It takes longer for the hot water to show up because, first, it has to start up, which takes a few seconds, and second, because the water in the line is completely cold. With a tank, the tank is heating the water in the tank, and some amount of the water in the line.
The other issue is that they have minimum flow rates before they turn on. So, when I’m doing dishes, I have to keep a certain amount of hot water flowing or it will turn off, and the water goes completely cold again. I’ve had that problem in the shower, when switching from two shower heads to one – I think they sometimes just both go off.

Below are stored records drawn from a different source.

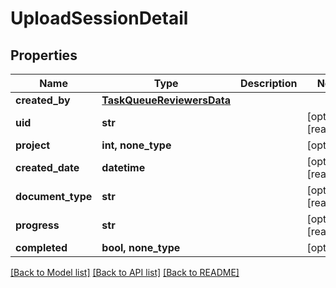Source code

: # UploadSessionDetail


## Properties
Name | Type | Description | Notes
------------ | ------------- | ------------- | -------------
**created_by** | [**TaskQueueReviewersData**](TaskQueueReviewersData.md) |  | 
**uid** | **str** |  | [optional] [readonly] 
**project** | **int, none_type** |  | [optional] 
**created_date** | **datetime** |  | [optional] [readonly] 
**document_type** | **str** |  | [optional] [readonly] 
**progress** | **str** |  | [optional] [readonly] 
**completed** | **bool, none_type** |  | [optional] 

[[Back to Model list]](../README.md#documentation-for-models) [[Back to API list]](../README.md#documentation-for-api-endpoints) [[Back to README]](../README.md)


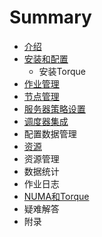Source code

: # Summary

* [介绍](README.md)
* [安装和配置](chapter1.md)
  * 安装Torque
* [作业管理](ti-jiao-he-guan-li-zuo-ye.md)
* [节点管理](jie-dian-guan-li.md)
* [服务器策略设置](fu-wu-qi-ce-lve-she-zhi.md)
* [调度器集成](pei-zhi-shu-ju-guan-li.md)
* 配置数据管理
* [资源](zi-yuan.md)
* 资源管理
* 数据统计
* 作业日志
* [NUMA和Torque](yi-nan-jie-da.md)
* 疑难解答
* 附录

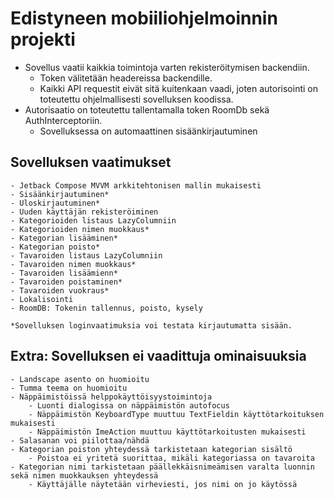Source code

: # Edistyneen mobiiliohjelmoinnin projekti

* Sovellus vaatii kaikkia toimintoja varten rekisteröitymisen backendiin.
    * Token välitetään headereissa backendille. 
    * Kaikki API requestit eivät sitä kuitenkaan vaadi, joten autorisointi on toteutettu ohjelmallisesti sovelluksen koodissa.
* Autorisaatio on toteutettu tallentamalla token RoomDb sekä AuthInterceptoriin.
    * Sovelluksessa on automaattinen sisäänkirjautuminen

## Sovelluksen vaatimukset
    - Jetback Compose MVVM arkkitehtonisen mallin mukaisesti
    - Sisäänkirjautuminen*
    - Uloskirjautuminen*
    - Uuden käyttäjän rekisteröiminen
    - Kategorioiden listaus LazyColumniin
    - Kategorioiden nimen muokkaus*
    - Kategorian lisääminen*
    - Kategorian poisto*
    - Tavaroiden listaus LazyColumniin
    - Tavaroiden nimen muokkaus*
    - Tavaroiden lisäämienn*
    - Tavaroiden poistaminen*
    - Tavaroiden vuokraus*
    - Lokalisointi
    - RoomDB: Tokenin tallennus, poisto, kysely

    *Sovelluksen loginvaatimuksia voi testata kirjautumatta sisään.

## Extra: Sovelluksen ei vaadittuja ominaisuuksia
    - Landscape asento on huomioitu
    - Tumma teema on huomioitu
    - Näppäimistöissä helppokäyttöisyystoimintoja
        - Luonti dialogissa on näppäimistön autofocus
        - Näppäimistön KeyboardType muuttuu TextFieldin käyttötarkoituksen mukaisesti
        - Näppäimistön ImeAction muuttuu käyttötarkoitusten mukaisesti
    - Salasanan voi piilottaa/nähdä
    - Kategorian poiston yhteydessä tarkistetaan kategorian sisältö
        - Poistoa ei yritetä suorittaa, mikäli kategoriassa on tavaroita
    - Kategorian nimi tarkistetaan päällekkäisnimeämisen varalta luonnin sekä nimen muokkauksen yhteydessä 
        - Käyttäjälle näytetään virheviesti, jos nimi on jo käytössä
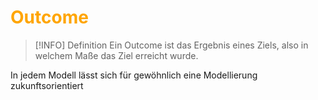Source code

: # <font color = "orange">Outcome</font>
>[!INFO] Definition
>Ein Outcome ist das Ergebnis eines Ziels, also in welchem Maße das Ziel erreicht wurde. 

In jedem Modell lässt sich für gewöhnlich eine Modellierung zukunftsorientiert 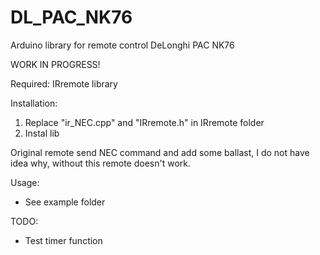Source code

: # DL_PAC_NK76
Arduino library for remote control DeLonghi PAC NK76

WORK IN PROGRESS!

Required: IRremote library

Installation:
1. Replace "ir_NEC.cpp" and "IRremote.h" in IRremote folder
2. Instal lib

Original remote send NEC command and add some ballast, I do not have idea why, without this remote doesn't work.

Usage:
- See example folder

TODO:
- Test timer function
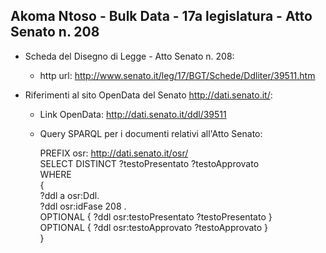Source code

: ## Akoma Ntoso - Bulk Data - 17a legislatura - Atto Senato n. 208 ##

* Scheda del Disegno di Legge - Atto Senato n. 208:
	* http url: http://www.senato.it/leg/17/BGT/Schede/Ddliter/39511.htm

* Riferimenti al sito OpenData del Senato http://dati.senato.it/:
	* Link OpenData: http://dati.senato.it/ddl/39511
	* Query SPARQL per i documenti relativi all'Atto Senato:

        PREFIX osr: <http://dati.senato.it/osr/>  
		SELECT DISTINCT ?testoPresentato ?testoApprovato  
		WHERE  
		{  
		    ?ddl a osr:Ddl.  
		    ?ddl osr:idFase 208 .  
		    OPTIONAL { ?ddl osr:testoPresentato ?testoPresentato }  
		    OPTIONAL { ?ddl osr:testoApprovato ?testoApprovato }  
		}
		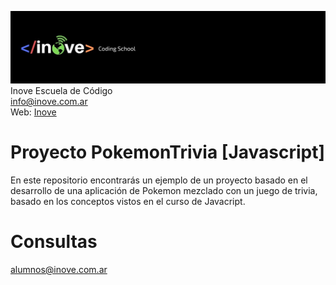 ![Inove banner](inove.jpg)
Inove Escuela de Código\
info@inove.com.ar\
Web: [Inove](http://inove.com.ar)

# Proyecto PokemonTrivia [Javascript]
En este repositorio encontrarás un ejemplo de un proyecto basado en el desarrollo de una aplicación de Pokemon mezclado con un juego de trivia, basado en los conceptos vistos en el curso de Javacript.

# Consultas
alumnos@inove.com.ar
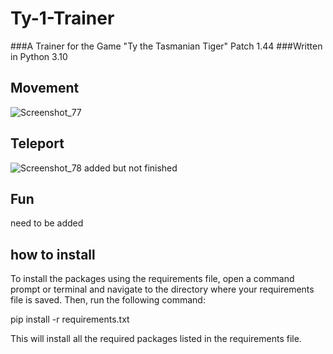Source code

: # Ty-1-Trainer
###A Trainer for the Game "Ty the Tasmanian Tiger" Patch 1.44
###Written in Python 3.10

## Movement

![Screenshot_77](https://user-images.githubusercontent.com/118660067/227712808-edc05368-a107-4e00-ae92-e8471efee51f.png)

## Teleport

![Screenshot_78](https://user-images.githubusercontent.com/118660067/227712810-9a9bbed7-d97d-4fc9-926f-f16108788b1f.png)
added but not finished

## Fun
need to be added

## how to install

To install the packages using the requirements file, open a command prompt or terminal and navigate to the directory where your requirements file is saved. Then, run the following command:

pip install -r requirements.txt

This will install all the required packages listed in the requirements file.
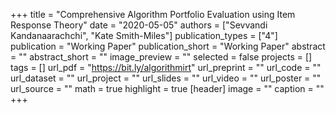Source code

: +++
title = "Comprehensive Algorithm Portfolio Evaluation using Item Response Theory"
date = "2020-05-05"
authors = ["Sevvandi Kandanaarachchi", "Kate Smith-Miles"]
publication_types = ["4"]
publication = "Working Paper"
publication_short = "Working Paper"
abstract = ""
abstract_short = ""
image_preview = ""
selected = false
projects = []
tags = []
url_pdf = "https://bit.ly/algorithmirt"
url_preprint = ""
url_code = ""
url_dataset = ""
url_project = ""
url_slides = ""
url_video = ""
url_poster = ""
url_source = ""
math = true
highlight = true
[header]
image = ""
caption = ""
+++
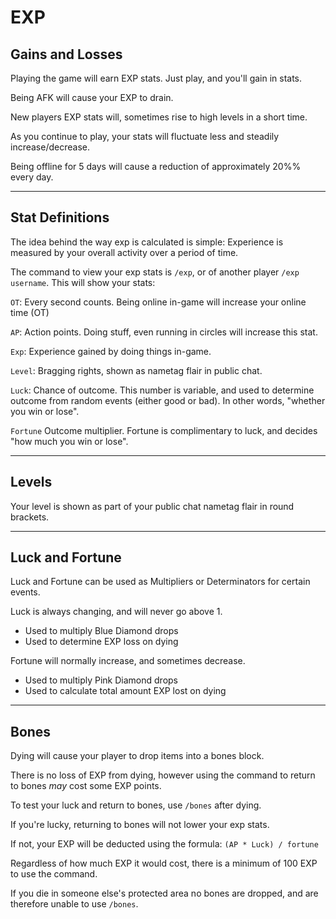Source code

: # EXP

## Gains and Losses

Playing the game will earn EXP stats. Just play, and you'll gain in stats.

Being AFK will cause your EXP to drain.

New players EXP stats will, sometimes rise to high levels in a short time.

As you continue to play, your stats will fluctuate less and steadily increase/decrease.

Being offline for 5 days will cause a reduction of approximately 20%% every day.

___

## Stat Definitions

The idea behind the way exp is calculated is simple: Experience is measured by your overall activity over a period of time.

The command to view your exp stats is `/exp`, or of another player `/exp username`. This will show your stats:

`OT`: Every second counts. Being online in-game will increase your online time (OT)

`AP`: Action points. Doing stuff, even running in circles will increase this stat.

`Exp`: Experience gained by doing things in-game.

`Level`: Bragging rights, shown as nametag flair in public chat.

`Luck`: Chance of outcome. This number is variable, and used to determine outcome from random events (either good or bad). In other words, "whether you win or lose".

`Fortune` Outcome multiplier. Fortune is complimentary to luck, and decides "how much you win or lose".

___

## Levels

Your level is shown as part of your public chat nametag flair in round brackets.

___

## Luck and Fortune

Luck and Fortune can be used as Multipliers or Determinators for certain events.

Luck is always changing, and will never go above 1.
  - Used to multiply Blue Diamond drops
  - Used to determine EXP loss on dying

Fortune will normally increase, and sometimes decrease.
  - Used to multiply Pink Diamond drops
  - Used to calculate total amount EXP lost on dying

___

## Bones

Dying will cause your player to drop items into a bones block.

There is no loss of EXP from dying, however using the command to return to bones *may* cost some EXP points.

To test your luck and return to bones, use `/bones` after dying.

If you're lucky, returning to bones will not lower your exp stats.

If not, your EXP will be deducted using the formula: `(AP * Luck) / fortune`

Regardless of how much EXP it would cost, there is a minimum of 100 EXP to use the command.

If you die in someone else's protected area no bones are dropped, and are therefore unable to use `/bones`.
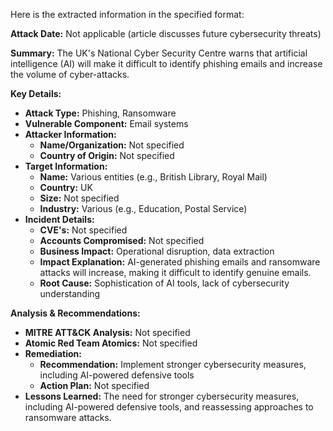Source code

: Here is the extracted information in the specified format:

**Attack Date:** Not applicable (article discusses future cybersecurity threats)

**Summary:** The UK's National Cyber Security Centre warns that artificial intelligence (AI) will make it difficult to identify phishing emails and increase the volume of cyber-attacks.

**Key Details:**

* **Attack Type:** Phishing, Ransomware
* **Vulnerable Component:** Email systems
* **Attacker Information:**
	+ **Name/Organization:** Not specified
	+ **Country of Origin:** Not specified
* **Target Information:**
	+ **Name:** Various entities (e.g., British Library, Royal Mail)
	+ **Country:** UK
	+ **Size:** Not specified
	+ **Industry:** Various (e.g., Education, Postal Service)
* **Incident Details:**
	+ **CVE's:** Not specified
	+ **Accounts Compromised:** Not specified
	+ **Business Impact:** Operational disruption, data extraction
	+ **Impact Explanation:** AI-generated phishing emails and ransomware attacks will increase, making it difficult to identify genuine emails.
	+ **Root Cause:** Sophistication of AI tools, lack of cybersecurity understanding

**Analysis & Recommendations:**

* **MITRE ATT&CK Analysis:** Not specified
* **Atomic Red Team Atomics:** Not specified
* **Remediation:**
	+ **Recommendation:** Implement stronger cybersecurity measures, including AI-powered defensive tools
	+ **Action Plan:** Not specified
* **Lessons Learned:** The need for stronger cybersecurity measures, including AI-powered defensive tools, and reassessing approaches to ransomware attacks.
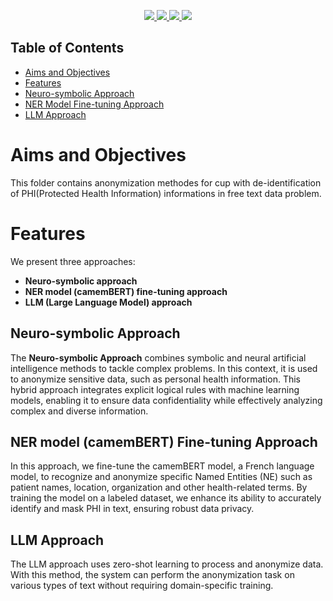 <p align="center">
    <a href="https://www.python.org/doc/" alt="Python 3.9">
        <img src="https://img.shields.io/badge/python-v3.7+-blue.svg" />
    </a>
    <a href="https://github.com/EDJINEDJA/NER/blob/main/LICENSE" alt="Licence">
        <img src="https://img.shields.io/badge/license-MIT-yellow.svg" />
    </a>
    <a href="https://github.com/EDJINEDJA/NER/commits/main" alt="Commits">
        <img src="https://img.shields.io/github/last-commit/EDJINEDJA/NER/master" />
    </a>
    <a href="https://github.com/EDJINEDJA/NER" alt="Activity">
        <img src="https://img.shields.io/badge/contributions-welcome-orange.svg" />
    </a>
</p>

## Table of Contents

<!--ts-->
* [Aims and Objectives](#Aims-and-Objectives)
* [Features](#Features)
* [Neuro-symbolic Approach](#Anonymization-Software)
* [NER Model Fine-tuning Approach](#NER-Model-camemBERT)
* [LLM Approach](#LLM-Approach)
<!--te-->

# Aims and Objectives
This folder contains anonymization methodes for cup with de-identification of PHI(Protected Health Information) informations in free text data problem.

# Features

We present three approaches:

- **Neuro-symbolic approach**
- **NER model (camemBERT) fine-tuning approach**
- **LLM (Large Language Model) approach**

## Neuro-symbolic Approach

The **Neuro-symbolic Approach** combines symbolic and neural artificial intelligence methods to tackle complex problems. In this context, it is used to anonymize sensitive data, such as personal health information. This hybrid approach integrates explicit logical rules with machine learning models, enabling it to ensure data confidentiality while effectively analyzing complex and diverse information.

## NER model (camemBERT) Fine-tuning Approach

In this approach, we fine-tune the camemBERT model, a French language model, to recognize and anonymize specific Named Entities (NE) such as patient names, location, organization and other health-related terms. By training the model on a labeled dataset, we enhance its ability to accurately identify and mask PHI in text, ensuring robust data privacy.

## LLM Approach

The LLM approach uses zero-shot learning to process and anonymize data. With this method, the system can perform the anonymization task on various types of text without requiring domain-specific training.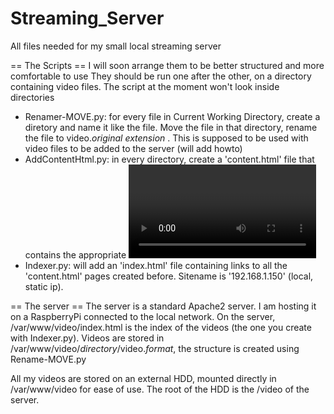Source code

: Streaming_Server
================

All files needed for my small local streaming server

== The Scripts ==
I will soon arrange them to be better structured and more comfortable to use
They should be run one after the other, on a directory containing video files. The script at the moment won't look
inside directories
* Renamer-MOVE.py: for every file in Current Working Directory, create a diretory and name it like the file.
                   Move the file in that directory, rename the file to video.*original extension* . This is
                   supposed to be used with video files to be added to the server (will add howto)
* AddContentHtml.py: in every directory, create a 'content.html' file that contains the appropriate <video> tag
                    (html5) to stream the file inside the directory
* Indexer.py: will add an 'index.html' file containing links to all the 'content.html' pages created before. Sitename
                    is '192.168.1.150' (local, static ip). 
                    
                    
== The server ==
The server is a standard Apache2 server. I am hosting it on a RaspberryPi connected to the local network.
On the server, /var/www/video/index.html is the index of the videos (the one you create with Indexer.py).
Videos are stored in /var/www/video/*directory*/video.*format*, the structure is created using Rename-MOVE.py

All my videos are stored on an external HDD, mounted directly in /var/www/video for ease of use. The root of the
HDD is the /video of the server.
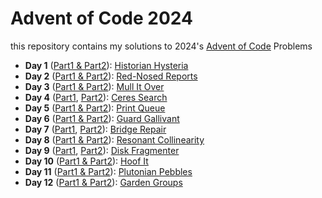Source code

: # Advent of Code 2024

this repository contains my solutions to 2024's [Advent of Code](https://adventofcode.com/2024) Problems

-   **Day 1** ([Part1 & Part2](01.py)): [Historian Hysteria](https://adventofcode.com/2024/day/1)
-   **Day 2** ([Part1 & Part2](02.py)): [Red-Nosed Reports](https://adventofcode.com/2024/day/2)
-   **Day 3** ([Part1 & Part2](03.py)): [Mull It Over](https://adventofcode.com/2024/day/3)
-   **Day 4** ([Part1](04.1.py), [Part2](04.2.py)): [Ceres Search](https://adventofcode.com/2024/day/4)
-   **Day 5** ([Part1 & Part2](05.py)): [Print Queue](https://adventofcode.com/2024/day/5)
-   **Day 6** ([Part1 & Part2](06.py)): [Guard Gallivant](https://adventofcode.com/2024/day/6)
-   **Day 7** ([Part1](07.1.py), [Part2](07.2.py)): [Bridge Repair](https://adventofcode.com/2024/day/7)
-   **Day 8** ([Part1 & Part2](08.py)): [Resonant Collinearity](https://adventofcode.com/2024/day/8)
-   **Day 9** ([Part1](09.1.py), [Part2](09.2.py)): [Disk Fragmenter](https://adventofcode.com/2024/day/9)
-   **Day 10** ([Part1 & Part2](10.py)): [Hoof It](https://adventofcode.com/2024/day/10)
-   **Day 11** ([Part1 & Part2](11.py)): [Plutonian Pebbles](https://adventofcode.com/2024/day/11)
-   **Day 12** ([Part1 & Part2](12.py)): [Garden Groups](https://adventofcode.com/2024/day/12)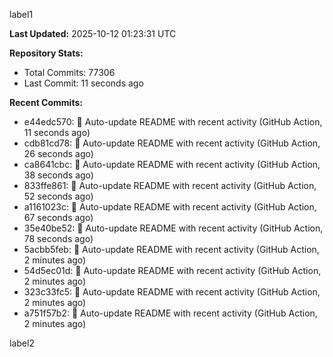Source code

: 
label1 
<!-- ACTIVITY_START -->
**Last Updated:** 2025-10-12 01:23:31 UTC

**Repository Stats:**
- Total Commits: 77306
- Last Commit: 11 seconds ago

**Recent Commits:**
- e44edc570: 🤖 Auto-update README with recent activity (GitHub Action, 11 seconds ago)
- cdb81cd78: 🤖 Auto-update README with recent activity (GitHub Action, 26 seconds ago)
- ca8641cbc: 🤖 Auto-update README with recent activity (GitHub Action, 38 seconds ago)
- 833ffe861: 🤖 Auto-update README with recent activity (GitHub Action, 52 seconds ago)
- a1161023c: 🤖 Auto-update README with recent activity (GitHub Action, 67 seconds ago)
- 35e40be52: 🤖 Auto-update README with recent activity (GitHub Action, 78 seconds ago)
- 5acbb5feb: 🤖 Auto-update README with recent activity (GitHub Action, 2 minutes ago)
- 54d5ec01d: 🤖 Auto-update README with recent activity (GitHub Action, 2 minutes ago)
- 323c33fc5: 🤖 Auto-update README with recent activity (GitHub Action, 2 minutes ago)
- a751f57b2: 🤖 Auto-update README with recent activity (GitHub Action, 2 minutes ago)
<!-- ACTIVITY_END -->

label2
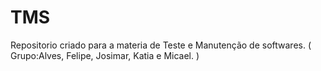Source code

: # TMS
Repositorio criado para a materia de Teste e Manutenção de softwares. ( Grupo:Alves, Felipe, Josimar, Katia e Micael. )
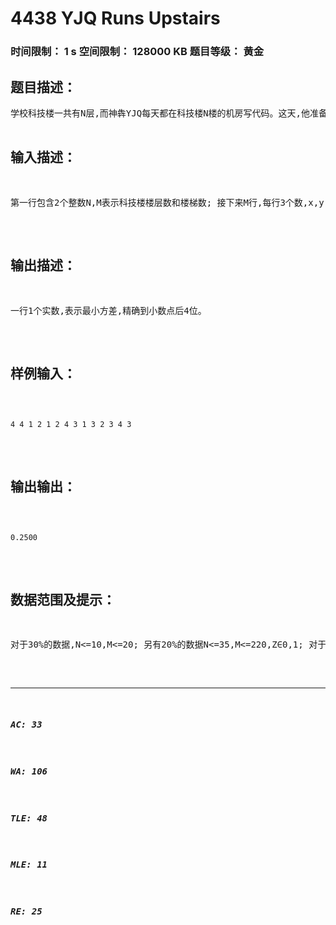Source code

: # 4438 YJQ Runs Upstairs   
### 时间限制： 1 s     空间限制： 128000 KB     题目等级： 黄金  
## 题目描述：  

<pre>
学校科技楼一共有N层,而神犇YJQ每天都在科技楼N楼的机房写代码。这天,他准备从科技楼1楼爬到N楼。有个M连接不同楼层的楼梯,爬每个楼梯需要一定的体力值。楼梯一定是从低处通往高处的。(但是由于楼房的设计比较奇怪,第i楼并不一定在第i-1楼上面,也就是说给出的边不保证x<y,但保证图为DAG,请自行处理楼层之间的高度关系)。为了省时间,YJQ一定只会上楼梯而不会下楼梯,即楼梯间不会形成环路。而且出于人性化考虑,不管YJQ选择什么路线上楼,他爬的楼梯数量一定小于20。为了使体力消耗尽量平稳,YJQ需要选择一条“每个楼梯消耗体力值的方差最小”的路径上楼。请帮助YJQ计算出这个最小方差。
</pre>
  
  
## 输入描述：  

<pre>
第一行包含2个整数N,M表示科技楼楼层数和楼梯数; 接下来M行,每行3个数,x,y,z表示存在一条由x层通往平台y层的楼梯,爬这个楼梯需要消耗z的体力值。
</pre>
  
  
## 输出描述：  

<pre>
一行1个实数,表示最小方差,精确到小数点后4位。
</pre>
  
  
## 样例输入：  

<pre><code>
4 4 1 2 1 2 4 3 1 3 2 3 4 3
</code></pre>
  
  
## 输出输出：  

<pre><code>
0.2500
</code></pre>
  
  
## 数据范围及提示：  

<pre>
对于30%的数据,N<=10,M<=20; 另有20%的数据N<=35,M<=220,Z∈0,1; 对于100%的数据2<=N<=50,M<=300,0<=Z<=50保证至少存在一条由1到N的路径。
</pre>
  
  
***  

##### AC: 33  
##### WA: 106  
##### TLE: 48  
##### MLE: 11  
##### RE: 25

The other issue I had was that the output vent wasn’t installed properly, so moisture from the outside was dripping back in and it ruined the heat exchanger. Make sure whoever is installing it really knows what they’re doing – there should be a moisture drain off the side of the output vent to capture that moisture and drain it out the side.
You’ll have to get annual maintenance, or do it yourself. That involves using a pump to pump white vinegar through the system for about an hour. We have a water softener and still have to do this annually.
Because of the drain issue, we ended up having to replace ours at about the 10 year point. That’s where you might have to replace a tank kind, but tankless are much more expensive and are supposed to last 20 years. We’ve replaced the tankless with new ones, properly installed, and hopefully they will last longer now.
You just adjust to the delay in hot water – I’ll get the shower going while brushing my teeth, so it’s ready to go when I am. I definitely use more water with a tankless, but much less natural gas, since I’m not keeping water hot literally all the time, when at work, on vacation, etc.
The endless supply of water is nice – we have a pretty big jacuzzi-style tub, and someone can take a bath while someone else is taking a shower, and there’s still an endless supply.
I would do it again for the reduction in energy use, even though I use more water. Water use is not really an issue in NJ, but CO2 is an issue everywhere.